Task goal: Lines in the listing below containing the string "from" are to be identified and copied.

(The input)

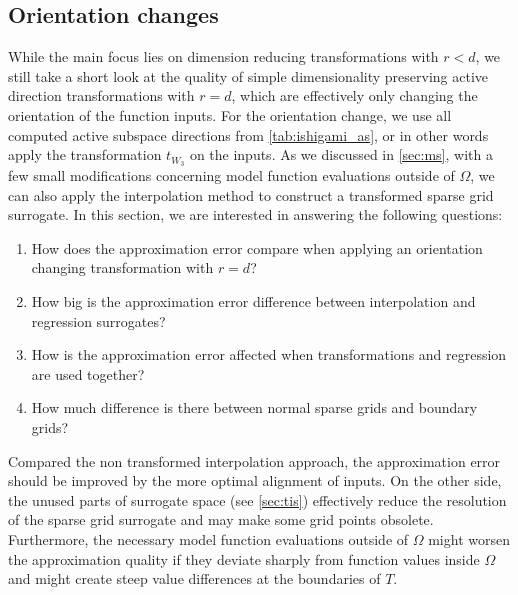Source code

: \documentclass[
  a4paper,  %
  twoside,  %
  bibliography=totoc,
  headsepline,
  cleardoublepage=empty,
  parskip=half,
  draft=false
]{scrbook}
\begin{document}
\subsection{Orientation changes}

While the main focus lies on dimension reducing transformations with $r < d$, we still take a short look at the quality of simple dimensionality preserving active direction transformations with $r=d$, which are effectively only changing the orientation of the function inputs.
For the orientation change, we use all computed active subspace directions from \cref{tab:ishigami_as}, or in other words apply the transformation $t_{W_3}$ on the inputs.
As we discussed in \cref{sec:ms}, with a few small modifications concerning model function evaluations outside of $\Omega$, we can also apply the interpolation method to construct a transformed sparse grid surrogate.
In this section, we are interested in answering the following questions:
\begin{enumerate}
\item How does the approximation error compare when applying an orientation changing transformation with $r=d$?
\item How big is the approximation error difference between interpolation and regression surrogates?
\item How is the approximation error affected when transformations and regression are used together?
\item How much difference is there between normal sparse grids and boundary grids?
\end{enumerate}
%
Compared the non transformed interpolation approach, the approximation error should be improved by the more optimal alignment of inputs.
On the other side, the unused parts of surrogate space (see \cref{sec:tis}) effectively reduce the resolution of the sparse grid surrogate and may make some grid points obsolete.
Furthermore, the necessary model function evaluations outside of $\Omega$ might worsen the approximation quality if they deviate sharply from function values inside $\Omega$ and might create steep value differences at the boundaries of $T$.
\end{document}
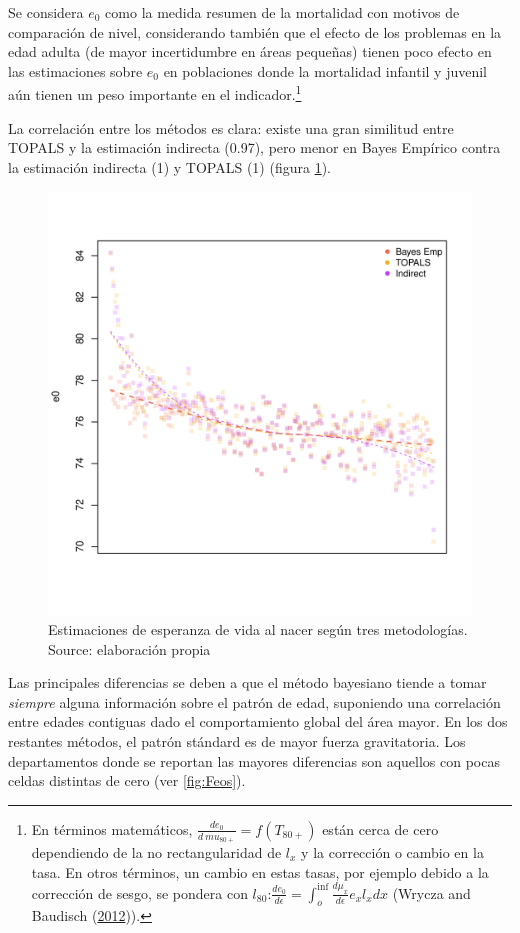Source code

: \documentclass[12pt,]{article}
\begin{document}
Se considera \(e_0\) como la medida resumen de la mortalidad con motivos
de comparación de nivel, considerando también que el efecto de los
problemas en la edad adulta (de mayor incertidumbre en áreas pequeñas)
tienen poco efecto en las estimaciones sobre \(e_0\) en poblaciones
donde la mortalidad infantil y juvenil aún tienen un peso importante en
el indicador.\footnote{En términos matemáticos,
  \(\frac{de_0} {d \ mu_ {80 +}} = f (T_ {80 +})\) están cerca de cero
  dependiendo de la no rectangularidad de \(l_x\) y la corrección o
  cambio en la tasa. En otros términos, un cambio en estas tasas, por
  ejemplo debido a la corrección de sesgo, se pondera con
  \(l_{80}\):\(\frac{de_0} {d \epsilon} = \int_{o}^{\inf}{\frac{d\mu_x} {d \epsilon} e_x l_x dx}\)
  (Wrycza and Baudisch (\protect\hyperlink{ref-Wrycza2012}{2012})).}

La correlación entre los métodos es clara: existe una gran similitud
entre TOPALS y la estimación indirecta (0.97), pero menor en Bayes
Empírico contra la estimación indirecta (1) y TOPALS (1) (figura
\ref{fig:comparativeMeth}).

\begin{figure}

{\centering \includegraphics[width=0.7\linewidth]{plots/CompMethods} 

}

\caption{Estimaciones de esperanza de vida al nacer según tres metodologías. Source: elaboración propia}\label{fig:comparativeMeth}
\end{figure}

Las principales diferencias se deben a que el método bayesiano tiende a
tomar \emph{siempre} alguna información sobre el patrón de edad,
suponiendo una correlación entre edades contiguas dado el comportamiento
global del área mayor. En los dos restantes métodos, el patrón stándard
es de mayor fuerza gravitatoria. Los departamentos donde se reportan las
mayores diferencias son aquellos con pocas celdas distintas de cero (ver
\ref{fig:Feos}).
\end{document}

(End The input)

Result of this task:
For the orientation change, we use all computed active subspace directions from \cref{tab:ishigami_as}, or in other words apply the transformation $t_{W_3}$ on the inputs.
Furthermore, the necessary model function evaluations outside of $\Omega$ might worsen the approximation quality if they deviate sharply from function values inside $\Omega$ and might create steep value differences at the boundaries of $T$.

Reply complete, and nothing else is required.